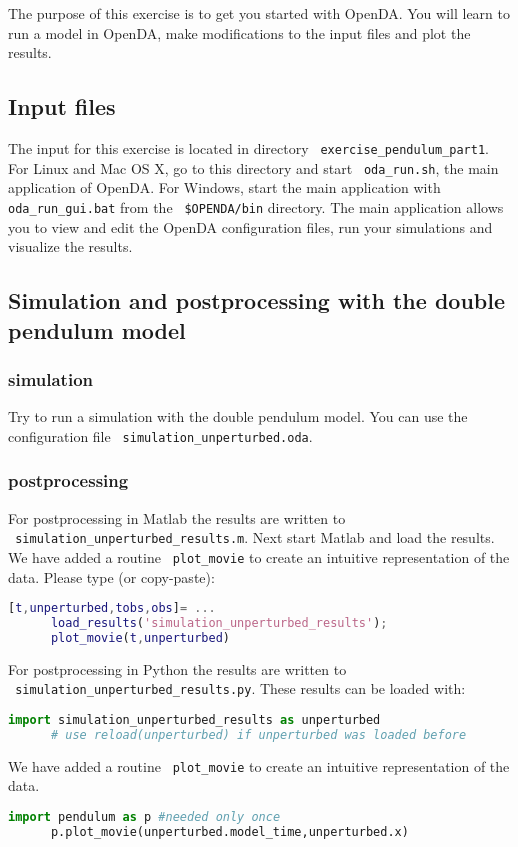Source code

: The purpose of this exercise is to get you started with OpenDA. You will learn
to run a model in OpenDA, make modifications to the input files and plot the
results.
\subsection{Input files}
The input for this exercise is located in directory \texttt{ exercise\_pendulum\_part1}.
      For Linux and Mac OS X, go to this directory and start \texttt{ oda\_run.sh}, the
      main application of OpenDA. For Windows, start the main application with 
      \texttt{ oda\_run\_gui.bat} from the \texttt{ \$OPENDA/bin} directory. The main 
      application allows you to view and edit the OpenDA configuration files, run your
      simulations and visualize the results.

\subsection{Simulation and postprocessing with the double pendulum model}
\subsubsection{simulation}
Try to run a simulation with the double pendulum model. You can use the configuration file \texttt{ simulation\_unperturbed.oda}. 

\subsubsection{postprocessing}      
\ifshowmatlab
      For postprocessing in Matlab the results are written to \\ \texttt{ simulation\_unperturbed\_results.m}.
      Next start Matlab and load the results. We have added a routine \texttt{ plot\_movie} to create an intuitive
      representation of the data. Please type (or copy-paste):
      \begin{lstlisting}[language=Matlab,frame=single,caption={Matlab}]
      [t,unperturbed,tobs,obs]= ...
      load_results('simulation_unperturbed_results');
      plot_movie(t,unperturbed)
      \end{lstlisting}
\fi
      
      For postprocessing in Python the results are written to \\ \texttt{ simulation\_unperturbed\_results.py}.
      These results can be loaded with:
      \begin{lstlisting}[language=Python,frame=single,caption={Python initialize}]
      import simulation_unperturbed_results as unperturbed
      # use reload(unperturbed) if unperturbed was loaded before
      \end{lstlisting}
      We have added a routine \texttt{ plot\_movie} to create an intuitive
      representation of the data. 
      \begin{lstlisting}[language=Python,frame=single,caption={Python}]
      import pendulum as p #needed only once
      p.plot_movie(unperturbed.model_time,unperturbed.x)
      \end{lstlisting}
      

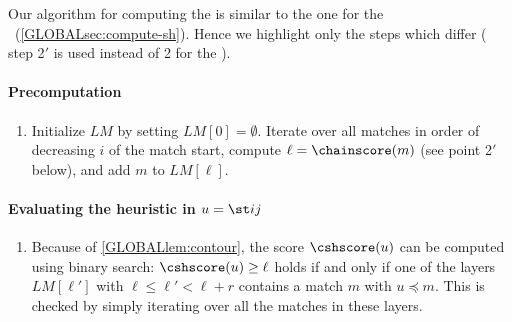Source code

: Our algorithm for computing the \csh is similar to the one for the
\sh~(\cref{GLOBALsec:compute-sh}). Hence we highlight only the steps which differ (\AG
step 2$'$ is used instead of 2 for the \sh).

\paragraph{Precomputation}
\renewcommand\theenumi{\algletter\arabic{enumi}$'$}
\renewcommand\labelenumi{{\rmfamily \algletter\arabic{enumi}$'$.}}
\setlength{\leftmargini}{2.3em}
\begin{samepage}
\newcommand{\algletter}{R}
\begin{enumerate}
  \addtocounter{enumi}{4} %
  \item Initialize $LM$ by setting $LM[0] = \emptyset$. Iterate over all
        matches in order of decreasing $i$ of the match start, compute
        $\ell=\chainscore(m)$ (see point 2$'$ below), and add $m$ to $LM[\ell]$.
\end{enumerate}
\end{samepage}

\paragraph{Evaluating the heuristic in $u = \st ij$}
\begin{samepage}
\newcommand{\algletter}{E}
\begin{enumerate}
  \addtocounter{enumi}{1} %
  \item Because of \cref{GLOBALlem:contour}, the score $\cshscore(u)$
        can be computed using binary search: $\cshscore(u) \geq \ell$ holds if
        and only if one of the layers $LM[\ell']$ with ${\ell\leq \ell'<\ell+r}$
        contains a match $m$ with $u\preceq m$. This is checked by simply iterating over
        all the matches in these layers.
\end{enumerate}
\end{samepage}

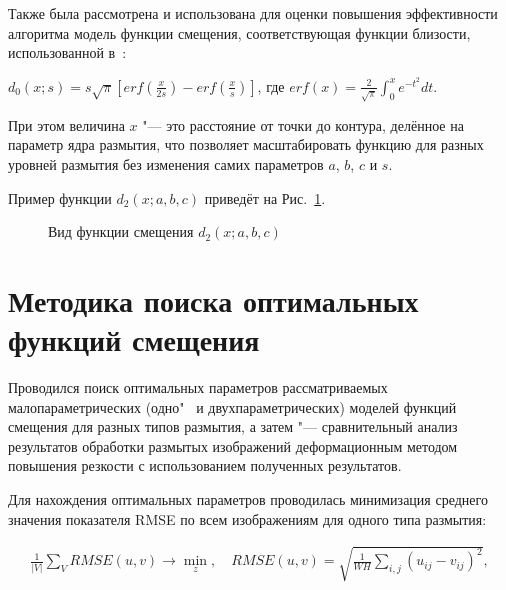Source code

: Также была рассмотрена и использована для оценки повышения эффективности алгоритма модель функции смещения, соответствующая функции близости, использованной в~\cite{nasonova2014deblurred, gusev2016parallel}:

$d_0\left(x; s\right)=s\sqrt\pi\left[erf\left(\frac{x}{2s}\right)-erf\left(\frac{x}{s}\right)\right]$, где $erf{\left(x\right)}=\frac{2}{\sqrt\pi}\int_{0}^{x}{e^{-t^2}dt}$.

При этом величина $x$ "--- это расстояние от точки до контура, делённое на параметр ядра размытия, что позволяет масштабировать функцию для разных уровней размытия без изменения самих параметров $a$, $b$, $c$ и $s$.

Пример функции $d_2(x; a, b, c)$ приведёт на Рис.~\ref{fig:warping-d2-example}.

\begin{figure}[ht]
	\caption{Вид функции смещения $d_2(x;a,b,c)$}
	\label{fig:warping-d2-example}
\end{figure}

\section{Методика поиска оптимальных функций смещения}

Проводился поиск оптимальных параметров рассматриваемых малопараметрических (одно"~ и двухпараметрических) моделей функций смещения для разных типов размытия, а затем "--- сравнительный анализ результатов обработки размытых изображений деформационным методом повышения резкости с использованием полученных результатов.

Для нахождения оптимальных параметров проводилась минимизация среднего значения показателя RMSE по всем изображениям для одного типа размытия:

\begin{align*}
	\frac{1}{\left|V\right|}\sum_{V}{RMSE\left(u,v\right) \rightarrow \min_{z}}, \quad
	RMSE\left(u,v\right)=\sqrt{\frac{1}{WH}\sum_{i,j}{(u_{ij}-v_{ij})}^2},
\end{align*}

%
◆ ◆ ◆ ◆
_Task brief_: Retype the records exactly, but skip the pictures.

_Exercise solution_:
Source code

: The purpose of this exercise is to get you started with OpenDA. You will learn
to run a model in OpenDA, make modifications to the input files and plot the
results.
\subsection{Input files}
The input for this exercise is located in directory \texttt{ exercise\_pendulum\_part1}.
      For Linux and Mac OS X, go to this directory and start \texttt{ oda\_run.sh}, the
      main application of OpenDA. For Windows, start the main application with 
      \texttt{ oda\_run\_gui.bat} from the \texttt{ \$OPENDA/bin} directory. The main 
      application allows you to view and edit the OpenDA configuration files, run your
      simulations and visualize the results.

\subsection{Simulation and postprocessing with the double pendulum model}
\subsubsection{simulation}
Try to run a simulation with the double pendulum model. You can use the configuration file \texttt{ simulation\_unperturbed.oda}. 

\subsubsection{postprocessing}      
\ifshowmatlab
      For postprocessing in Matlab the results are written to \\ \texttt{ simulation\_unperturbed\_results.m}.
      Next start Matlab and load the results. We have added a routine \texttt{ plot\_movie} to create an intuitive
      representation of the data. Please type (or copy-paste):
      \begin{lstlisting}[language=Matlab,frame=single,caption={Matlab}]
      [t,unperturbed,tobs,obs]= ...
      load_results('simulation_unperturbed_results');
      plot_movie(t,unperturbed)
      \end{lstlisting}
\fi
      
      For postprocessing in Python the results are written to \\ \texttt{ simulation\_unperturbed\_results.py}.
      These results can be loaded with:
      \begin{lstlisting}[language=Python,frame=single,caption={Python initialize}]
      import simulation_unperturbed_results as unperturbed
      # use reload(unperturbed) if unperturbed was loaded before
      \end{lstlisting}
      We have added a routine \texttt{ plot\_movie} to create an intuitive
      representation of the data. 
      \begin{lstlisting}[language=Python,frame=single,caption={Python}]
      import pendulum as p #needed only once
      p.plot_movie(unperturbed.model_time,unperturbed.x)
      \end{lstlisting}
      

Source code

: Our algorithm for computing the \csh is similar to the one for the
\sh~(\cref{GLOBALsec:compute-sh}). Hence we highlight only the steps which differ (\AG
step 2$'$ is used instead of 2 for the \sh).

\paragraph{Precomputation}
\renewcommand\theenumi{\algletter\arabic{enumi}$'$}
\renewcommand\labelenumi{{\rmfamily \algletter\arabic{enumi}$'$.}}
\setlength{\leftmargini}{2.3em}
\begin{samepage}
\newcommand{\algletter}{R}
\begin{enumerate}
  \addtocounter{enumi}{4} %
  \item Initialize $LM$ by setting $LM[0] = \emptyset$. Iterate over all
        matches in order of decreasing $i$ of the match start, compute
        $\ell=\chainscore(m)$ (see point 2$'$ below), and add $m$ to $LM[\ell]$.
\end{enumerate}
\end{samepage}

\paragraph{Evaluating the heuristic in $u = \st ij$}
\begin{samepage}
\newcommand{\algletter}{E}
\begin{enumerate}
  \addtocounter{enumi}{1} %
  \item Because of \cref{GLOBALlem:contour}, the score $\cshscore(u)$
        can be computed using binary search: $\cshscore(u) \geq \ell$ holds if
        and only if one of the layers $LM[\ell']$ with ${\ell\leq \ell'<\ell+r}$
        contains a match $m$ with $u\preceq m$. This is checked by simply iterating over
        all the matches in these layers.
\end{enumerate}
\end{samepage}

Source code

: Также была рассмотрена и использована для оценки повышения эффективности алгоритма модель функции смещения, соответствующая функции близости, использованной в~\cite{nasonova2014deblurred, gusev2016parallel}:

$d_0\left(x; s\right)=s\sqrt\pi\left[erf\left(\frac{x}{2s}\right)-erf\left(\frac{x}{s}\right)\right]$, где $erf{\left(x\right)}=\frac{2}{\sqrt\pi}\int_{0}^{x}{e^{-t^2}dt}$.

При этом величина $x$ "--- это расстояние от точки до контура, делённое на параметр ядра размытия, что позволяет масштабировать функцию для разных уровней размытия без изменения самих параметров $a$, $b$, $c$ и $s$.

Пример функции $d_2(x; a, b, c)$ приведёт на Рис.~\ref{fig:warping-d2-example}.

\begin{figure}[ht]
	\caption{Вид функции смещения $d_2(x;a,b,c)$}
	\label{fig:warping-d2-example}
\end{figure}

\section{Методика поиска оптимальных функций смещения}

Проводился поиск оптимальных параметров рассматриваемых малопараметрических (одно"~ и двухпараметрических) моделей функций смещения для разных типов размытия, а затем "--- сравнительный анализ результатов обработки размытых изображений деформационным методом повышения резкости с использованием полученных результатов.

Для нахождения оптимальных параметров проводилась минимизация среднего значения показателя RMSE по всем изображениям для одного типа размытия:

\begin{align*}
	\frac{1}{\left|V\right|}\sum_{V}{RMSE\left(u,v\right) \rightarrow \min_{z}}, \quad
	RMSE\left(u,v\right)=\sqrt{\frac{1}{WH}\sum_{i,j}{(u_{ij}-v_{ij})}^2},
\end{align*}

%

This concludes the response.